NumpyでCannyエッジ検出を実装してみます。
画像読み込み
画像を読み込み、カラー画像をグレースケール画像に変換します。
original_image = plt.imread(image_name)
if np.issubdtype(original_image.dtype, np.integer):
original_image = original_image / np.iinfo(original_image.dtype).max
gray_image = 0.2116 * original_image[:,:,0] + 0.7152 * original_image[:,:,1] + 0.0722 * original_image[:,:,2]
plt.imshow(gray_image, cmap='gray')
畳み込み関数
畳み込みを行う関数convolve2dを定義しておきます。詳細は以下の記事を参照してください。

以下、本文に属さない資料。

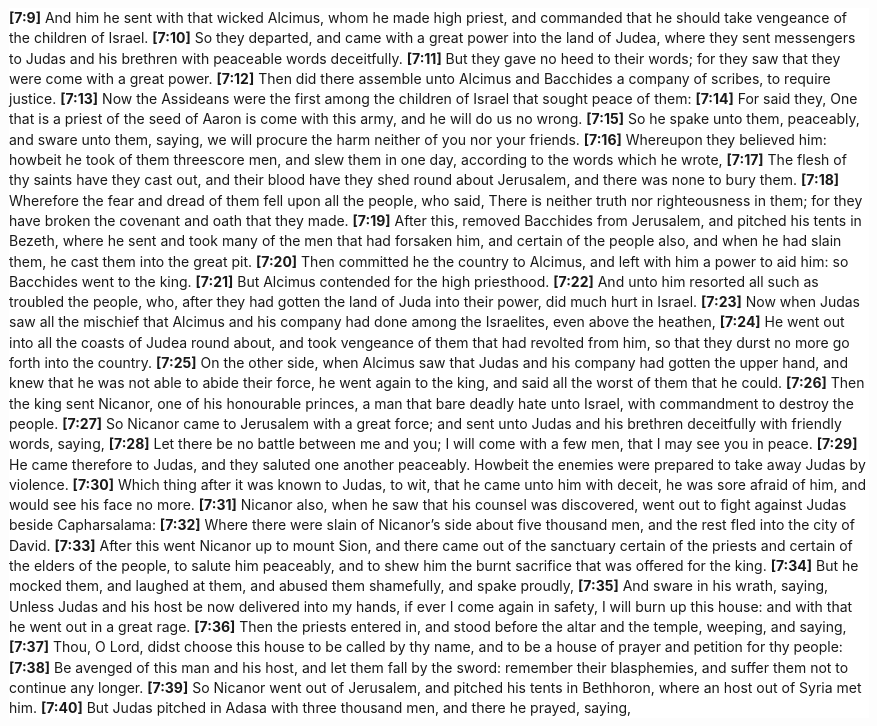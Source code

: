 **[7:9]** And him he sent with that wicked Alcimus, whom he made high priest, and commanded that he should take vengeance of the children of Israel.
**[7:10]** So they departed, and came with a great power into the land of Judea, where they sent messengers to Judas and his brethren with peaceable words deceitfully.
**[7:11]** But they gave no heed to their words; for they saw that they were come with a great power.
**[7:12]** Then did there assemble unto Alcimus and Bacchides a company of scribes, to require justice.
**[7:13]** Now the Assideans were the first among the children of Israel that sought peace of them:
**[7:14]** For said they, One that is a priest of the seed of Aaron is come with this army, and he will do us no wrong.
**[7:15]** So he spake unto them, peaceably, and sware unto them, saying, we will procure the harm neither of you nor your friends.
**[7:16]** Whereupon they believed him: howbeit he took of them threescore men, and slew them in one day, according to the words which he wrote,
**[7:17]** The flesh of thy saints have they cast out, and their blood have they shed round about Jerusalem, and there was none to bury them.
**[7:18]** Wherefore the fear and dread of them fell upon all the people, who said, There is neither truth nor righteousness in them; for they have broken the covenant and oath that they made.
**[7:19]** After this, removed Bacchides from Jerusalem, and pitched his tents in Bezeth, where he sent and took many of the men that had forsaken him, and certain of the people also, and when he had slain them, he cast them into the great pit.
**[7:20]** Then committed he the country to Alcimus, and left with him a power to aid him: so Bacchides went to the king.
**[7:21]** But Alcimus contended for the high priesthood.
**[7:22]** And unto him resorted all such as troubled the people, who, after they had gotten the land of Juda into their power, did much hurt in Israel.
**[7:23]** Now when Judas saw all the mischief that Alcimus and his company had done among the Israelites, even above the heathen,
**[7:24]** He went out into all the coasts of Judea round about, and took vengeance of them that had revolted from him, so that they durst no more go forth into the country.
**[7:25]** On the other side, when Alcimus saw that Judas and his company had gotten the upper hand, and knew that he was not able to abide their force, he went again to the king, and said all the worst of them that he could.
**[7:26]** Then the king sent Nicanor, one of his honourable princes, a man that bare deadly hate unto Israel, with commandment to destroy the people.
**[7:27]** So Nicanor came to Jerusalem with a great force; and sent unto Judas and his brethren deceitfully with friendly words, saying,
**[7:28]** Let there be no battle between me and you; I will come with a few men, that I may see you in peace.
**[7:29]** He came therefore to Judas, and they saluted one another peaceably. Howbeit the enemies were prepared to take away Judas by violence.
**[7:30]** Which thing after it was known to Judas, to wit, that he came unto him with deceit, he was sore afraid of him, and would see his face no more.
**[7:31]** Nicanor also, when he saw that his counsel was discovered, went out to fight against Judas beside Capharsalama:
**[7:32]** Where there were slain of Nicanor’s side about five thousand men, and the rest fled into the city of David.
**[7:33]** After this went Nicanor up to mount Sion, and there came out of the sanctuary certain of the priests and certain of the elders of the people, to salute him peaceably, and to shew him the burnt sacrifice that was offered for the king.
**[7:34]** But he mocked them, and laughed at them, and abused them shamefully, and spake proudly,
**[7:35]** And sware in his wrath, saying, Unless Judas and his host be now delivered into my hands, if ever I come again in safety, I will burn up this house: and with that he went out in a great rage.
**[7:36]** Then the priests entered in, and stood before the altar and the temple, weeping, and saying,
**[7:37]** Thou, O Lord, didst choose this house to be called by thy name, and to be a house of prayer and petition for thy people:
**[7:38]** Be avenged of this man and his host, and let them fall by the sword: remember their blasphemies, and suffer them not to continue any longer.
**[7:39]** So Nicanor went out of Jerusalem, and pitched his tents in Bethhoron, where an host out of Syria met him.
**[7:40]** But Judas pitched in Adasa with three thousand men, and there he prayed, saying,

【画像処理】Numpyで空間フィルタリング(畳み込み演算) - Qiita
def _convolve2d(image, kernel):
shape = (image.shape[0] - kernel.shape[0] + 1, image.shape[1] - kernel.shape[1] + 1) + kernel.shape
strides = image.strides * 2
strided_image = np.lib.stride_tricks.as_strided(image, shape, strides)
return np.einsum('kl,ijkl->ij', kernel, strided_image)
def _convolve2d_multichannel(image, kernel):
convolved_image = np.empty((image.shape[0] - kernel.shape[0] + 1, image.shape[1] - kernel.shape[1] + 1, image.shape[2]))
for i in range(image.shape[2]):
convolved_image[:,:,i] = _convolve2d(image[:,:,i], kernel)
return convolved_image
def _pad_singlechannel_image(image, kernel_shape, boundary):
return np.pad(image, ((int(kernel_shape[0] / 2),), (int(kernel_shape[1] / 2),)), boundary)
def _pad_multichannel_image(image, kernel_shape, boundary):
return np.pad(image, ((int(kernel_shape[0] / 2),), (int(kernel_shape[1] / 2),), (0,)), boundary)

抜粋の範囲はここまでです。